Comey Airs Newly Popular Defense Strategy: Claiming Retaliation by Trump -- WSJ

Dow Jones11-19

By C. Ryan Barber and Sadie Gurman

It is typically a losing argument for a criminal defendant to claim that a prosecution was motivated by political retaliation. But that legal long-shot has emerged as a popular defense strategy after President Trump explicitly urged the Justice Department to bring charges against his perceived foes.

The first big test of the tactic comes Wednesday, when a federal judge in Virginia will consider James Comey's claim that his indictment on charges of lying to Congress was motivated by Trump's hostility toward the former FBI director.

"The defense argues that, if there was ever a case with a whole series of boxes you'd check off for selective or vindictive prosecution, this would be it," said Paul Grimm, a retired federal judge. "You have a perfect storm of facts."

Trump has long viewed Comey, a Republican who was appointed to the FBI by President Barack Obama, as a nemesis and urged prosecutors to find ways to exact payback. Comey says the two-count indictment charging him with lying in a 2020 congressional hearing -- an indictment that Trump on social media proclaimed as "JUSTICE IN AMERICA" -- came as a result.

Comey's lawyers in court documents pointed to Trump unleashing a "storm of personal attacks against Mr. Comey, laced with invective." They also noted that the president forced out a federal prosecutor who didn't support charges and installed Lindsey Halligan, a former personal lawyer for Trump, as the new U.S. attorney in charge.

In response, the Justice Department has called Halligan a "duly appointed and unbiased prosecutor" and argued that Comey has fallen well short of the standard required for dismissing a case as vindictive.

The legal bar for proving a defendant was targeted for selective or vindictive prosecution is high. For one, all prosecutions are to some extent selective, since prosecutors have limited time and resources and want to pick only the cases most likely to succeed, said Rory Little, a former federal prosecutor and professor at UC Law San Francisco.

Already, the Justice Department has faced a series of other setbacks in its case. On Monday, a federal magistrate judge pointed to a series of apparent errors Halligan made in obtaining a grand jury indictment charging Comey, writing in a 24-page order that "government misconduct" might warrant dismissing the case.
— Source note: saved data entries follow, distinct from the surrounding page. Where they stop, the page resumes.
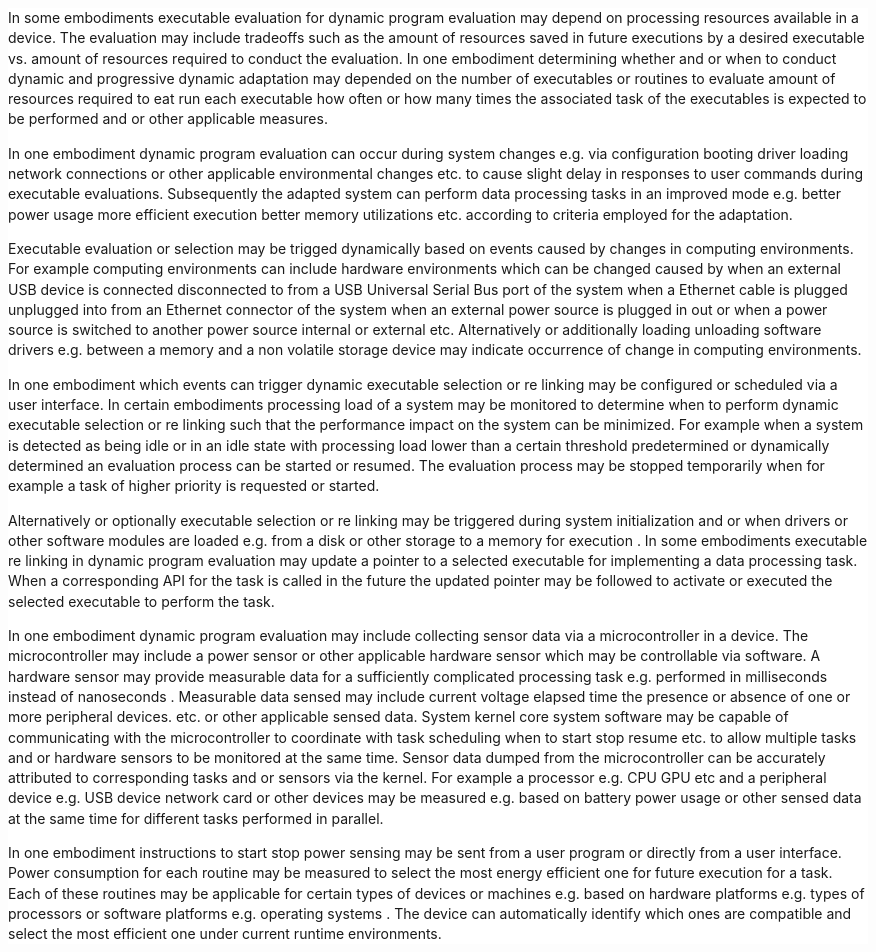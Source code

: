 In some embodiments executable evaluation for dynamic program evaluation may depend on processing resources available in a device. The evaluation may include tradeoffs such as the amount of resources saved in future executions by a desired executable vs. amount of resources required to conduct the evaluation. In one embodiment determining whether and or when to conduct dynamic and progressive dynamic adaptation may depended on the number of executables or routines to evaluate amount of resources required to eat run each executable how often or how many times the associated task of the executables is expected to be performed and or other applicable measures.

In one embodiment dynamic program evaluation can occur during system changes e.g. via configuration booting driver loading network connections or other applicable environmental changes etc. to cause slight delay in responses to user commands during executable evaluations. Subsequently the adapted system can perform data processing tasks in an improved mode e.g. better power usage more efficient execution better memory utilizations etc. according to criteria employed for the adaptation.

Executable evaluation or selection may be trigged dynamically based on events caused by changes in computing environments. For example computing environments can include hardware environments which can be changed caused by when an external USB device is connected disconnected to from a USB Universal Serial Bus port of the system when a Ethernet cable is plugged unplugged into from an Ethernet connector of the system when an external power source is plugged in out or when a power source is switched to another power source internal or external etc. Alternatively or additionally loading unloading software drivers e.g. between a memory and a non volatile storage device may indicate occurrence of change in computing environments.

In one embodiment which events can trigger dynamic executable selection or re linking may be configured or scheduled via a user interface. In certain embodiments processing load of a system may be monitored to determine when to perform dynamic executable selection or re linking such that the performance impact on the system can be minimized. For example when a system is detected as being idle or in an idle state with processing load lower than a certain threshold predetermined or dynamically determined an evaluation process can be started or resumed. The evaluation process may be stopped temporarily when for example a task of higher priority is requested or started.

Alternatively or optionally executable selection or re linking may be triggered during system initialization and or when drivers or other software modules are loaded e.g. from a disk or other storage to a memory for execution . In some embodiments executable re linking in dynamic program evaluation may update a pointer to a selected executable for implementing a data processing task. When a corresponding API for the task is called in the future the updated pointer may be followed to activate or executed the selected executable to perform the task.

In one embodiment dynamic program evaluation may include collecting sensor data via a microcontroller in a device. The microcontroller may include a power sensor or other applicable hardware sensor which may be controllable via software. A hardware sensor may provide measurable data for a sufficiently complicated processing task e.g. performed in milliseconds instead of nanoseconds . Measurable data sensed may include current voltage elapsed time the presence or absence of one or more peripheral devices. etc. or other applicable sensed data. System kernel core system software may be capable of communicating with the microcontroller to coordinate with task scheduling when to start stop resume etc. to allow multiple tasks and or hardware sensors to be monitored at the same time. Sensor data dumped from the microcontroller can be accurately attributed to corresponding tasks and or sensors via the kernel. For example a processor e.g. CPU GPU etc and a peripheral device e.g. USB device network card or other devices may be measured e.g. based on battery power usage or other sensed data at the same time for different tasks performed in parallel.

In one embodiment instructions to start stop power sensing may be sent from a user program or directly from a user interface. Power consumption for each routine may be measured to select the most energy efficient one for future execution for a task. Each of these routines may be applicable for certain types of devices or machines e.g. based on hardware platforms e.g. types of processors or software platforms e.g. operating systems . The device can automatically identify which ones are compatible and select the most efficient one under current runtime environments.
Another federal judge is set to decide whether Halligan was lawfully appointed to her role as U.S. attorney in September, after Trump administration officials sidestepped the customary confirmation process. If the judge agrees with defense attorneys, the case against Comey, as well as one Halligan brought against New York Attorney General Letitia James, could be invalidated.

Vindictive prosecution defenses are so rarely successful that legal experts struggle to recall the last time such an argument prevailed. Still, defense lawyers have raised that argument in a number of cases brought during the second Trump administration, with mixed initial results.

A federal judge in Tennessee last month ruled that there was a "realistic likelihood" that the Justice Department acted vindictively in the case of Kilmar Abrego Garcia, the Maryland man who was mistakenly deported to El Salvador and returned to the U.S. to face human-smuggling charges. U.S. Judge Waverly Crenshaw said Abrego Garcia's prosecution "may stem from retaliation" by the Trump administration because he successfully sued over his unlawful deportation.

A judge this month refused to dismiss an assault case against Rep. LaMonica McIver after a confrontation with federal law-enforcement officials outside an immigration detention center in New Jersey. McIver had argued that the Trump administration targeted her because she is a Democrat, but the judge said she had failed to show that her prosecution was vindictive.

James, whom Halligan charged with mortgage fraud two weeks after indicting Comey, is also arguing she is being prosecuted because she is a prominent Trump critic. James has challenged numerous Trump policies in court and in 2022 filed a lawsuit accusing him of committing civil fraud by inflating his net worth on financial statements.

A judge is set to hear arguments on that motion on Dec. 5.

Write to C. Ryan Barber at ryan.barber@wsj.com and Sadie Gurman at sadie.gurman@wsj.com

 

(END) Dow Jones Newswires

November 19, 2025 05:30 ET (10:30 GMT)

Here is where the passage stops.